Attilio Stella. ESR8. University of Tel Aviv. Israel
My contribution to the PIMIC project consists in a comparison between local power and practices, carried out through kinship analyses (part I), and processes of law making, from customs to written law (part II). This approach will hopefully provide a reassessment of the function of laws as sources of authority in the institutionalisation processes in the twelfth- and thirteenth-century western Europe.
Part I. The first part of the project consists in a compared analysis of the channels through which “rural elites” produced, kept and reproduced hegemony over their communities, eventually working as intermediaries in the processes of state building.

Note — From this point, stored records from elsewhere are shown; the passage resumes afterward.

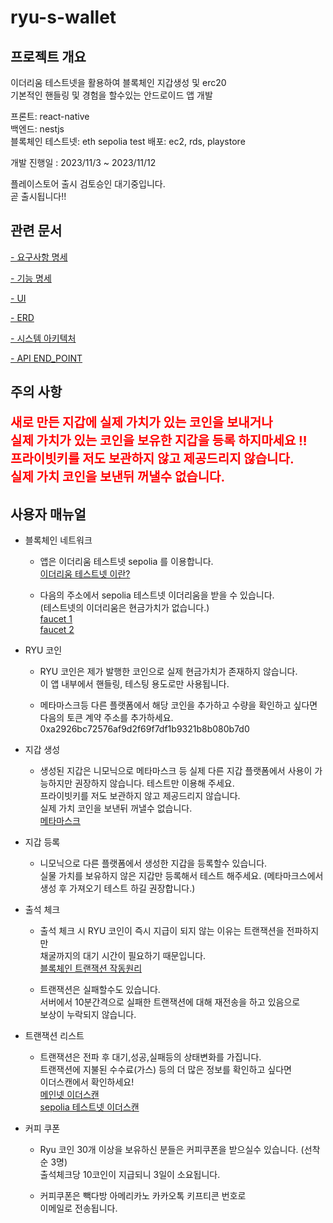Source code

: # ryu-s-wallet

## 프로젝트 개요

이더리움 테스트넷을 활용하여 블록체인 지갑생성 및 erc20  
기본적인 핸들링 및 경험을 할수있는 안드로이드 앱 개발

프론트: react-native  
백엔드: nestjs  
블록체인 테스트넷: eth sepolia test
배포: ec2, rds, playstore

개발 진행일 : 2023/11/3 ~ 2023/11/12

플레이스토어 출시 검토승인 대기중입니다.  
곧 출시됩니다!!

## 관련 문서

[ - 요구사항 명세](./document//Requirements.md)

[ - 기능 명세](./document//Function.md)

[ - UI](./document/UI.pdf)

[ - ERD](./document//erd.png)

[ - 시스템 아키텍처](./document/system-architecture.png)

[ - API END_POINT](./document/Api.md)

## 주의 사항

<p style='color:red; font-size:20px; font-weight: bold;'>
    새로 만든 지갑에 실제 가치가 있는 코인을 보내거나<br>
    실제 가치가 있는 코인을 보유한 지갑을 등록 하지마세요 !!<br>
    프라이빗키를 저도 보관하지 않고 제공드리지 않습니다.<br>
    실제 가치 코인을 보낸뒤 꺼낼수 없습니다.
  </p>

## 사용자 매뉴얼

- 블록체인 네트워크

  - 앱은 이더리움 테스트넷 sepolia 를 이용합니다.  
    [이더리움 테스트넷 이란?](https://ethereum.org/en/developers/docs/networks/#ethereum-testnets)

  - 다음의 주소에서 sepolia 테스트넷 이더리움을 받을 수 있습니다.  
    (테스트넷의 이더리움은 현금가치가 없습니다.)  
    [faucet 1](https://www.infura.io/faucet/sepolia)  
    [faucet 2](https://sepoliafaucet.com/)

- RYU 코인

  - RYU 코인은 제가 발행한 코인으로 실제 현금가치가 존재하지 않습니다.  
    이 앱 내부에서 핸들링, 테스팅 용도로만 사용됩니다.

  - 메타마스크등 다른 플랫폼에서 해당 코인을 추가하고 수량을 확인하고 싶다면  
    다음의 토큰 계약 주소를 추가하세요.  
    0xa2926bc72576af9d2f69f7df1b9321b8b080b7d0

- 지갑 생성

  - 생성된 지갑은 니모닉으로 메타마스크 등 실제 다른 지갑 플랫폼에서 사용이 가능하지만 권장하지 않습니다. 테스트만 이용해 주세요.  
    프라이빗키를 저도 보관하지 않고 제공드리지 않습니다.<br>
    실제 가치 코인을 보낸뒤 꺼낼수 없습니다.  
     [메타마스크](https://metamask.io/)

- 지갑 등록

  - 니모닉으로 다른 플랫폼에서 생성한 지갑을 등록할수 있습니다.  
    실물 가치를 보유하지 않은 지갑만 등록해서 테스트 해주세요.
    (메타마크스에서 생성 후 가져오기 테스트 하길 권장합니다.)

- 출석 체크

  - 출석 체크 시 RYU 코인이 즉시 지급이 되지 않는 이유는 트랜잭션을 전파하지만  
    채굴까지의 대기 시간이 필요하기 때문입니다.  
    [블록체인 트랜잭션 작동원리](https://upbitcare.com/academy/education/blockchain/198)

  - 트랜잭션은 실패할수도 있습니다.  
    서버에서 10분간격으로 실패한 트랜잭션에 대해 재전송을 하고 있음으로  
    보상이 누락되지 않습니다.

- 트랜잭션 리스트

  - 트랜잭션은 전파 후 대기,성공,실패등의 상태변화를 가집니다.  
    트랜잭션에 지불된 수수료(가스) 등의 더 많은 정보를 확인하고 싶다면  
    이더스캔에서 확인하세요!  
    [메인넷 이더스캔](https://etherscan.io/)  
    [sepolia 테스트넷 이더스캔](https://sepolia.etherscan.io/)

- 커피 쿠폰

  - Ryu 코인 30개 이상을 보유하신 분들은 커피쿠폰을 받으실수 있습니다. (선착순 3명)  
    출석체크당 10코인이 지급되니 3일이 소요됩니다.

  - 커피쿠폰은 빽다방 아메리카노 카카오톡 키프티콘 번호로  
    이메일로 전송됩니다.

This study, initially conducted on some sample villages of north-eastern Italy (Veneto), focuses on four main questions: First, whether “rural elites” are just an analytical category created by historians, or a real, functioning social group; Second, which were the mechanisms of access to formal and informal offices; Third, how these groups functioned in relation to local communities and wider, possibly state-like institutions; Fourth, by means of what elements these groups might be able to become durable components in the dialectics between local and wider territorial powers.
A broad concept of kin group – not just including in-law and blood relatives, but entangled with less formal bonds, such as patronage, clientage, friendship, alliance networks – is the interpretive key used in order to reconsider processes of local institutionalisation and of institutional continuity.
Part II. Peculiar paths of access and succession to fiefs that were bestowed upon local vassals shed new light on the process of codification of feudal law.
Compared analyses of seigniorial records, local customs (in Latin: consuetudines), and legal texts are enabling a reassessment of the function of customary laws in the local and European legal development.
The case study of the Summa feudorum of Iacobus de Ardizzone from Verona († 1250s) shows how social practises and customs experienced by the author during his attendance to local courts, shaped significantly the writing of his magnum opus. The case of the Summa feudorum, being directly connected to the process of codification of the Lombard Libri feudorum, proves how the 13th-century feudal laws were not just an intellectual product of the Bolognese academic milieu, where scholars discussed the Libri Feudorum mainly on a theoretical basis, as argued by a solid tradition of studies. Still in the mid-13th century, when the Libri Feudorum were included in the new editions of the Corpus Iuris Civilis, legal literature was significantly shaped by customary, unwritten practices.
Ultimately, if to some extent we can think of feudal law in terms of known and acknowledged social practices, we can also envisage feudalism as a social phenomenon, of which the production and transmission of legal knowledge was (at least partly) an epiphenomenon.